• PROMPT:
Transcribe these records exactly, dropping every picture.

*** DATA SHOWN Section Begins ***

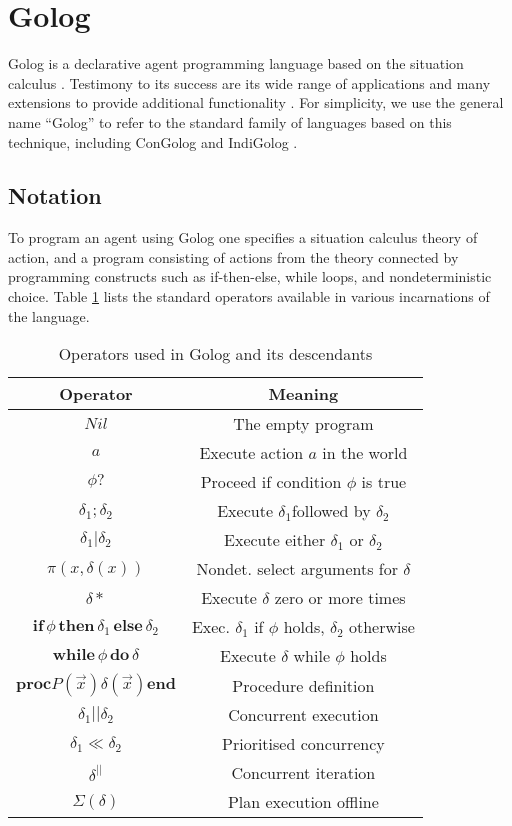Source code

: \section{Golog\label{sec:Background:Golog}}

Golog is a declarative agent programming language based on the situation
calculus \citep{levesque97golog}. Testimony to its success are its
wide range of applications and many extensions to provide additional
functionality \citep{giacomo00congolog,giacomo99indigolog,Ferrein2005readylog}.
For simplicity, we use the general name {}``Golog'' to refer to
the standard family of languages based on this technique, including
ConGolog \citep{giacomo00congolog} and IndiGolog \citep{giacomo99indigolog}.


\subsection{Notation}

To program an agent using Golog one specifies a situation calculus
theory of action, and a program consisting of actions from the theory
connected by programming constructs such as if-then-else, while loops,
and nondeterministic choice. Table \ref{tbl:Background:Golog-Operators}
lists the standard operators available in various incarnations of
the language.

%
\begin{table}
\begin{centering}
\begin{tabular}{|c|c|}
\hline 
Operator  & Meaning\tabularnewline
\hline
\hline 
$Nil$  & The empty program\tabularnewline
\hline 
$a$  & Execute action $a$ in the world\tabularnewline
\hline 
$\phi?$  & Proceed if condition $\phi$ is true\tabularnewline
\hline 
$\delta_{1};\delta_{2}$  & Execute $\delta_{1}$followed by $\delta_{2}$\tabularnewline
\hline 
$\delta_{1}|\delta_{2}$  & Execute either $\delta_{1}$ or $\delta_{2}$\tabularnewline
\hline 
$\pi(x,\delta(x))$  & Nondet. select arguments for $\delta$\tabularnewline
\hline 
$\delta*$  & Execute $\delta$ zero or more times\tabularnewline
\hline 
$\mathbf{if}\,\phi\,\mathbf{then}\,\delta_{1}\,\mathbf{else}\,\delta_{2}$  & Exec. $\delta_{1}$ if $\phi$ holds, $\delta_{2}$ otherwise\tabularnewline
\hline 
$\mathbf{while\,}\phi\mathbf{\, do}\,\delta$  & Execute $\delta$ while $\phi$ holds\tabularnewline
\hline 
$\mathbf{proc}P(\overrightarrow{x})\delta(\overrightarrow{x})\mathbf{end}$  & Procedure definition\tabularnewline
\hline 
$\delta_{1}||\delta_{2}$  & Concurrent execution\tabularnewline
\hline 
$\delta_{1}\ll\delta_{2}$  & Prioritised concurrency\tabularnewline
\hline 
$\delta^{||}$  & Concurrent iteration\tabularnewline
\hline 
$\Sigma(\delta)$  & Plan execution offline\tabularnewline
\hline
\end{tabular}
\par\end{centering}

\caption{Operators used in Golog and its descendants \label{tbl:Background:Golog-Operators} }

\end{table}



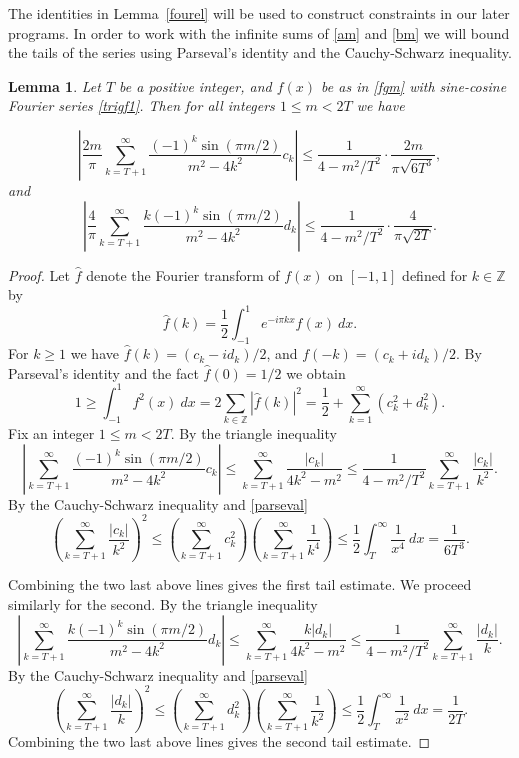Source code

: \documentclass[12pt]{article}
\newtheorem{lemma}[theorem]{Lemma}
\numberwithin{equation}{section}
\begin{document}
The identities in Lemma~\ref{fourel} will be used to construct constraints in our later programs. In order to work with the infinite sums of \eqref{am} and \eqref{bm} we will bound the tails of the series using Parseval's identity and the Cauchy-Schwarz inequality. 




\begin{lemma}\label{tailbounds} Let $T$ be a positive integer, and $f(x)$ be as in \eqref{fgm} with sine-cosine Fourier series \eqref{trigf1}. Then for all integers $1 \leq m < 2T$ we have

\[ \left|\frac{2m}{\pi} \sum_{k=T+1}^\infty \frac{(-1)^k \sin(\pi m/2)}{m^2-4k^2} c_k\right| \leq \frac{1}{4-m^2/T^2} \cdot \frac{2m}{\pi \sqrt{6T^3}},\]
and
\[ \left|\frac{4}{\pi} \sum_{k=T+1}^\infty \frac{k(-1)^k \sin(\pi m/2)}{m^2-4k^2} d_k\right| \leq \frac{1}{4-m^2/T^2}\cdot \frac{4}{\pi\sqrt{2T}}.  \]



\end{lemma}



\begin{proof} Let $\hat{f}$ denote the Fourier transform of $f(x)$ on $[-1,1]$ defined for $k \in \mathbb{Z}$ by  
\[ \hat{f}(k) =\frac{1}{2} \int_{-1}^1 e^{-i\pi k x}f(x) \ dx.\]
For $k \geq 1$ we have $\hat{f}(k) = (c_k-id_k)/2$, and $f(-k) =(c_k+id_k)/2$. By Parseval's identity and the fact $\hat{f}(0) = 1/2$ we obtain 
\begin{equation}\label{parseval} 1 \geq \int_{-1}^1 f^2(x) \ dx = 2 \sum_{k \in \mathbb{Z}} |\hat{f}(k)|^2 = \frac{1}{2} + \sum_{k=1}^\infty (c_k^2+d_k^2).\end{equation}
Fix an integer $1 \leq m < 2T$. By the triangle inequality
\[ \left| \sum_{k=T+1}^\infty \frac{(-1)^k \sin(\pi m/2)}{m^2-4k^2} c_k\right|   \leq \sum_{k=T+1}^\infty \frac{|c_k|}{4k^2-m^2} \leq \frac{1}{4-m^2/T^2} \sum_{k=T+1}^\infty \frac{|c_k|}{k^2 } .\]
By the Cauchy-Schwarz inequality and \eqref{parseval}
\[ \left(\sum_{k=T+1}^\infty  \frac{|c_k|}{k^2 } \right)^2 \leq \left(\sum_{k=T+1}^\infty  c_k^2 \right)\left(\sum_{k=T+1}^\infty  \frac{1}{k^4 } \right) \leq \frac{1}{2}\int_T^\infty \frac{1}{x^4} \ dx = \frac{1}{6T^3}. \]

Combining the two last above lines gives the first tail estimate. We proceed similarly for the second. By the triangle inequality
\[ \left| \sum_{k=T+1}^\infty \frac{k(-1)^k \sin(\pi m/2)}{m^2-4k^2} d_k\right|   \leq \sum_{k=T+1}^\infty \frac{k|d_k|}{4k^2-m^2} \leq \frac{1}{4-m^2/T^2} \sum_{k=T+1}^\infty \frac{|d_k|}{k } .\]
By the Cauchy-Schwarz inequality and \eqref{parseval}
\[ \left(\sum_{k=T+1}^\infty  \frac{|d_k|}{k} \right)^2 \leq \left(\sum_{k=T+1}^\infty  d_k^2 \right)\left(\sum_{k=T+1}^\infty  \frac{1}{k^2 } \right) \leq \frac{1}{2}\int_T^\infty \frac{1}{x^2} \ dx = \frac{1}{2T}. \]
Combining the two last above lines gives the second tail estimate.

\end{proof}
\end{document}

*** DATA SHOWN Section Ends ***

• ANSWER TO THE PROBLEM:
Source code

: \section{Golog\label{sec:Background:Golog}}

Golog is a declarative agent programming language based on the situation
calculus \citep{levesque97golog}. Testimony to its success are its
wide range of applications and many extensions to provide additional
functionality \citep{giacomo00congolog,giacomo99indigolog,Ferrein2005readylog}.
For simplicity, we use the general name {}``Golog'' to refer to
the standard family of languages based on this technique, including
ConGolog \citep{giacomo00congolog} and IndiGolog \citep{giacomo99indigolog}.


\subsection{Notation}

To program an agent using Golog one specifies a situation calculus
theory of action, and a program consisting of actions from the theory
connected by programming constructs such as if-then-else, while loops,
and nondeterministic choice. Table \ref{tbl:Background:Golog-Operators}
lists the standard operators available in various incarnations of
the language.

%
\begin{table}
\begin{centering}
\begin{tabular}{|c|c|}
\hline 
Operator  & Meaning\tabularnewline
\hline
\hline 
$Nil$  & The empty program\tabularnewline
\hline 
$a$  & Execute action $a$ in the world\tabularnewline
\hline 
$\phi?$  & Proceed if condition $\phi$ is true\tabularnewline
\hline 
$\delta_{1};\delta_{2}$  & Execute $\delta_{1}$followed by $\delta_{2}$\tabularnewline
\hline 
$\delta_{1}|\delta_{2}$  & Execute either $\delta_{1}$ or $\delta_{2}$\tabularnewline
\hline 
$\pi(x,\delta(x))$  & Nondet. select arguments for $\delta$\tabularnewline
\hline 
$\delta*$  & Execute $\delta$ zero or more times\tabularnewline
\hline 
$\mathbf{if}\,\phi\,\mathbf{then}\,\delta_{1}\,\mathbf{else}\,\delta_{2}$  & Exec. $\delta_{1}$ if $\phi$ holds, $\delta_{2}$ otherwise\tabularnewline
\hline 
$\mathbf{while\,}\phi\mathbf{\, do}\,\delta$  & Execute $\delta$ while $\phi$ holds\tabularnewline
\hline 
$\mathbf{proc}P(\overrightarrow{x})\delta(\overrightarrow{x})\mathbf{end}$  & Procedure definition\tabularnewline
\hline 
$\delta_{1}||\delta_{2}$  & Concurrent execution\tabularnewline
\hline 
$\delta_{1}\ll\delta_{2}$  & Prioritised concurrency\tabularnewline
\hline 
$\delta^{||}$  & Concurrent iteration\tabularnewline
\hline 
$\Sigma(\delta)$  & Plan execution offline\tabularnewline
\hline
\end{tabular}
\par\end{centering}

\caption{Operators used in Golog and its descendants \label{tbl:Background:Golog-Operators} }

\end{table}



Source code

: \documentclass[12pt]{article}
\newtheorem{lemma}[theorem]{Lemma}
\numberwithin{equation}{section}
\begin{document}
The identities in Lemma~\ref{fourel} will be used to construct constraints in our later programs. In order to work with the infinite sums of \eqref{am} and \eqref{bm} we will bound the tails of the series using Parseval's identity and the Cauchy-Schwarz inequality. 




\begin{lemma}\label{tailbounds} Let $T$ be a positive integer, and $f(x)$ be as in \eqref{fgm} with sine-cosine Fourier series \eqref{trigf1}. Then for all integers $1 \leq m < 2T$ we have

\[ \left|\frac{2m}{\pi} \sum_{k=T+1}^\infty \frac{(-1)^k \sin(\pi m/2)}{m^2-4k^2} c_k\right| \leq \frac{1}{4-m^2/T^2} \cdot \frac{2m}{\pi \sqrt{6T^3}},\]
and
\[ \left|\frac{4}{\pi} \sum_{k=T+1}^\infty \frac{k(-1)^k \sin(\pi m/2)}{m^2-4k^2} d_k\right| \leq \frac{1}{4-m^2/T^2}\cdot \frac{4}{\pi\sqrt{2T}}.  \]



\end{lemma}



\begin{proof} Let $\hat{f}$ denote the Fourier transform of $f(x)$ on $[-1,1]$ defined for $k \in \mathbb{Z}$ by  
\[ \hat{f}(k) =\frac{1}{2} \int_{-1}^1 e^{-i\pi k x}f(x) \ dx.\]
For $k \geq 1$ we have $\hat{f}(k) = (c_k-id_k)/2$, and $f(-k) =(c_k+id_k)/2$. By Parseval's identity and the fact $\hat{f}(0) = 1/2$ we obtain 
\begin{equation}\label{parseval} 1 \geq \int_{-1}^1 f^2(x) \ dx = 2 \sum_{k \in \mathbb{Z}} |\hat{f}(k)|^2 = \frac{1}{2} + \sum_{k=1}^\infty (c_k^2+d_k^2).\end{equation}
Fix an integer $1 \leq m < 2T$. By the triangle inequality
\[ \left| \sum_{k=T+1}^\infty \frac{(-1)^k \sin(\pi m/2)}{m^2-4k^2} c_k\right|   \leq \sum_{k=T+1}^\infty \frac{|c_k|}{4k^2-m^2} \leq \frac{1}{4-m^2/T^2} \sum_{k=T+1}^\infty \frac{|c_k|}{k^2 } .\]
By the Cauchy-Schwarz inequality and \eqref{parseval}
\[ \left(\sum_{k=T+1}^\infty  \frac{|c_k|}{k^2 } \right)^2 \leq \left(\sum_{k=T+1}^\infty  c_k^2 \right)\left(\sum_{k=T+1}^\infty  \frac{1}{k^4 } \right) \leq \frac{1}{2}\int_T^\infty \frac{1}{x^4} \ dx = \frac{1}{6T^3}. \]

Combining the two last above lines gives the first tail estimate. We proceed similarly for the second. By the triangle inequality
\[ \left| \sum_{k=T+1}^\infty \frac{k(-1)^k \sin(\pi m/2)}{m^2-4k^2} d_k\right|   \leq \sum_{k=T+1}^\infty \frac{k|d_k|}{4k^2-m^2} \leq \frac{1}{4-m^2/T^2} \sum_{k=T+1}^\infty \frac{|d_k|}{k } .\]
By the Cauchy-Schwarz inequality and \eqref{parseval}
\[ \left(\sum_{k=T+1}^\infty  \frac{|d_k|}{k} \right)^2 \leq \left(\sum_{k=T+1}^\infty  d_k^2 \right)\left(\sum_{k=T+1}^\infty  \frac{1}{k^2 } \right) \leq \frac{1}{2}\int_T^\infty \frac{1}{x^2} \ dx = \frac{1}{2T}. \]
Combining the two last above lines gives the second tail estimate.

\end{proof}
\end{document}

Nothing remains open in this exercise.